Dataset entries -

Segment Open

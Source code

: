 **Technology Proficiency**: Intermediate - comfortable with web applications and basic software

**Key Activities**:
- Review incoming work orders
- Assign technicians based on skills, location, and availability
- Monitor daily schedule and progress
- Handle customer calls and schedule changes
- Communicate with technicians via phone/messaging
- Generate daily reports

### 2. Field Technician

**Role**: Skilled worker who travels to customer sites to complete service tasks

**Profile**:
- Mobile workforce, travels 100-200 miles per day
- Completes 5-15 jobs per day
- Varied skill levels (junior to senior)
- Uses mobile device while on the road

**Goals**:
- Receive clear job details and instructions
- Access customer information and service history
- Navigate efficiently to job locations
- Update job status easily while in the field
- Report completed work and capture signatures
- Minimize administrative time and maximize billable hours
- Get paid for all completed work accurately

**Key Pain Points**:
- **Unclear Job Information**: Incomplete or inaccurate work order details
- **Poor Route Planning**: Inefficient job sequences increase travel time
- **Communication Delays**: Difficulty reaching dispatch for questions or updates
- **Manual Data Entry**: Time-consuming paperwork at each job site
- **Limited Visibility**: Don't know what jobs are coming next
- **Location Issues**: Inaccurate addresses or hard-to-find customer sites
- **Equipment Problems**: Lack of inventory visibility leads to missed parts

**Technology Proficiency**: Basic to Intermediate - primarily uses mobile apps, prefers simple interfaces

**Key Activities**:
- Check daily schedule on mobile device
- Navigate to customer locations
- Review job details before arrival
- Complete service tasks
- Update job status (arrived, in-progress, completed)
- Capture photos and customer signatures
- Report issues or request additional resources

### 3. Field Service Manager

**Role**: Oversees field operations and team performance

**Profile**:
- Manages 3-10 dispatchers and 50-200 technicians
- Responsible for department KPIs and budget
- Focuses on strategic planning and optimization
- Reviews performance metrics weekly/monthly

Segment Closed
Segment Open

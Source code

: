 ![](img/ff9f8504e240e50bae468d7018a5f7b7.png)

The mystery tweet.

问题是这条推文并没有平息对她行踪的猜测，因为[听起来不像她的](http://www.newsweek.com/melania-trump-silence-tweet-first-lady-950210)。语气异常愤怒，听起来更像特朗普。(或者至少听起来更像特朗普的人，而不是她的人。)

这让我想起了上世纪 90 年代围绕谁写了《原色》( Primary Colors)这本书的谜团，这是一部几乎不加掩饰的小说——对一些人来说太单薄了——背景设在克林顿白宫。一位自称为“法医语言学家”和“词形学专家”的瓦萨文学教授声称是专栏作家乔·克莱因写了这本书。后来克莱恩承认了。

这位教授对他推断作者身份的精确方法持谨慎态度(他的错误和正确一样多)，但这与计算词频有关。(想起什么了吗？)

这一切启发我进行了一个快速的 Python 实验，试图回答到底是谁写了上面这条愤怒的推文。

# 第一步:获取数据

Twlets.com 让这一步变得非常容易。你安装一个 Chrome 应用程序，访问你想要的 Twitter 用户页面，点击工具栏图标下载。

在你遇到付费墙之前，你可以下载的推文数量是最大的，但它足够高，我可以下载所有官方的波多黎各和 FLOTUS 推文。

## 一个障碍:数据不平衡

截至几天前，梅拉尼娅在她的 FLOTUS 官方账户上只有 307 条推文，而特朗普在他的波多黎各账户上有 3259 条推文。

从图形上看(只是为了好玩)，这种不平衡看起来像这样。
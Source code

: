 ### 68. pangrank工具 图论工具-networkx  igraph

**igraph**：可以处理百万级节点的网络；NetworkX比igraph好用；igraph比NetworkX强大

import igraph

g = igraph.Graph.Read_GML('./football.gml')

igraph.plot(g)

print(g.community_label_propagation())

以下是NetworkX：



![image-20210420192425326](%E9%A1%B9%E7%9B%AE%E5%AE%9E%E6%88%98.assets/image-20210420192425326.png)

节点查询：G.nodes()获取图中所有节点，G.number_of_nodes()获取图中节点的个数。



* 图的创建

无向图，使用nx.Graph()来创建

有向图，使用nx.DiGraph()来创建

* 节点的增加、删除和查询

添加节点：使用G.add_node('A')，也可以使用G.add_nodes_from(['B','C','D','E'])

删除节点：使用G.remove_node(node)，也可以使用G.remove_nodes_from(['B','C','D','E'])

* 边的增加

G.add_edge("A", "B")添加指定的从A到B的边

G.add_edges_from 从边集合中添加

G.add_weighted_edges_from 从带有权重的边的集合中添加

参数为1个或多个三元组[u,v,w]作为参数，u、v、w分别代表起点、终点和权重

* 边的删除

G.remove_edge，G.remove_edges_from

Segment Closed
Segment Open

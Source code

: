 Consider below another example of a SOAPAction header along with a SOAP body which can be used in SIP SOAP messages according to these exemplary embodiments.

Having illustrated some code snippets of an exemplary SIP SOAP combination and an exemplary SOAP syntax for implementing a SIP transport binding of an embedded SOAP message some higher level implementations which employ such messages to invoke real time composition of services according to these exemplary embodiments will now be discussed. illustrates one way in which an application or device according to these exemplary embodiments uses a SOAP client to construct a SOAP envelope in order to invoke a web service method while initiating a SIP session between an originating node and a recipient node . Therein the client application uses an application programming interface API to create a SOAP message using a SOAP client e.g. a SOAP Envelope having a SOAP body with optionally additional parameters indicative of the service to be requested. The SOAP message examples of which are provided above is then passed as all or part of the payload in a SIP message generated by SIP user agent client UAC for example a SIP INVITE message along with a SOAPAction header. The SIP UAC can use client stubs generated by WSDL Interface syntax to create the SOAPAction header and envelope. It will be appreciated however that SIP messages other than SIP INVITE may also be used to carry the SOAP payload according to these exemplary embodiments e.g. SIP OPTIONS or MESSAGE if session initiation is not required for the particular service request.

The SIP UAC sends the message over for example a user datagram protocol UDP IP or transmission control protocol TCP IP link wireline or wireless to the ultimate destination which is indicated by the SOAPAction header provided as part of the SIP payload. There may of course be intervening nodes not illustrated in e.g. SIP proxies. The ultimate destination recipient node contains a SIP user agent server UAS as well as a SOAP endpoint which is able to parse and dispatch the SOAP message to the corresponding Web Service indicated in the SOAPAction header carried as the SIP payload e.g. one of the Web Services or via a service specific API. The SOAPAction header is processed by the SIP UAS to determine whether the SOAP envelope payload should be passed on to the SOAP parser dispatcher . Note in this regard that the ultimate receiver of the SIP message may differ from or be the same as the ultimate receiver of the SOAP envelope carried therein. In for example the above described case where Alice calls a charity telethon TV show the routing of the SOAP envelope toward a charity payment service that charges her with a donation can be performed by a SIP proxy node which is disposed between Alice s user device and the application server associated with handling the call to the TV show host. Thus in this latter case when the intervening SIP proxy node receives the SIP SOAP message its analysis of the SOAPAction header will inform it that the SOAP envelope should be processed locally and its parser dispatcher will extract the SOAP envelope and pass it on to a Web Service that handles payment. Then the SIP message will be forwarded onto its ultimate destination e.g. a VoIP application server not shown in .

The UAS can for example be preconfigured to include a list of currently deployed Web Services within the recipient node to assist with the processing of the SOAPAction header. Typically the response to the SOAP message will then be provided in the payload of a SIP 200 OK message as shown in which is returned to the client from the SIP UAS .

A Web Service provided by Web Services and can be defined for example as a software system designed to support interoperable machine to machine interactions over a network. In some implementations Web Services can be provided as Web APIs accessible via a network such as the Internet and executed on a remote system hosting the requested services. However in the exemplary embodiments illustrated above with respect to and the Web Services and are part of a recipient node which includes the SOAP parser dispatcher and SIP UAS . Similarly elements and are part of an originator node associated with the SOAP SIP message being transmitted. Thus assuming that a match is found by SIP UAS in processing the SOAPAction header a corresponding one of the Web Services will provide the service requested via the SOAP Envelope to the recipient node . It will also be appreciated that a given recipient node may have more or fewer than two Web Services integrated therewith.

Segment Closed

Task prompt -
Copy only this part of the entries above: the line with "这位教授对他推断作者身份的精", the line with "G.remove_edge，G.remove_edges_from", and the lines between, all exactly as written.

Written response -
这位教授对他推断作者身份的精确方法持谨慎态度(他的错误和正确一样多)，但这与计算词频有关。(想起什么了吗？)

这一切启发我进行了一个快速的 Python 实验，试图回答到底是谁写了上面这条愤怒的推文。

# 第一步:获取数据

Twlets.com 让这一步变得非常容易。你安装一个 Chrome 应用程序，访问你想要的 Twitter 用户页面，点击工具栏图标下载。

在你遇到付费墙之前，你可以下载的推文数量是最大的，但它足够高，我可以下载所有官方的波多黎各和 FLOTUS 推文。

## 一个障碍:数据不平衡

截至几天前，梅拉尼娅在她的 FLOTUS 官方账户上只有 307 条推文，而特朗普在他的波多黎各账户上有 3259 条推文。

从图形上看(只是为了好玩)，这种不平衡看起来像这样。
Source code

: ### 68. pangrank工具 图论工具-networkx  igraph

**igraph**：可以处理百万级节点的网络；NetworkX比igraph好用；igraph比NetworkX强大

import igraph

g = igraph.Graph.Read_GML('./football.gml')

igraph.plot(g)

print(g.community_label_propagation())

以下是NetworkX：



![image-20210420192425326](%E9%A1%B9%E7%9B%AE%E5%AE%9E%E6%88%98.assets/image-20210420192425326.png)

节点查询：G.nodes()获取图中所有节点，G.number_of_nodes()获取图中节点的个数。



* 图的创建

无向图，使用nx.Graph()来创建

有向图，使用nx.DiGraph()来创建

* 节点的增加、删除和查询

添加节点：使用G.add_node('A')，也可以使用G.add_nodes_from(['B','C','D','E'])

删除节点：使用G.remove_node(node)，也可以使用G.remove_nodes_from(['B','C','D','E'])

* 边的增加

G.add_edge("A", "B")添加指定的从A到B的边

G.add_edges_from 从边集合中添加

G.add_weighted_edges_from 从带有权重的边的集合中添加

参数为1个或多个三元组[u,v,w]作为参数，u、v、w分别代表起点、终点和权重

* 边的删除

G.remove_edge，G.remove_edges_from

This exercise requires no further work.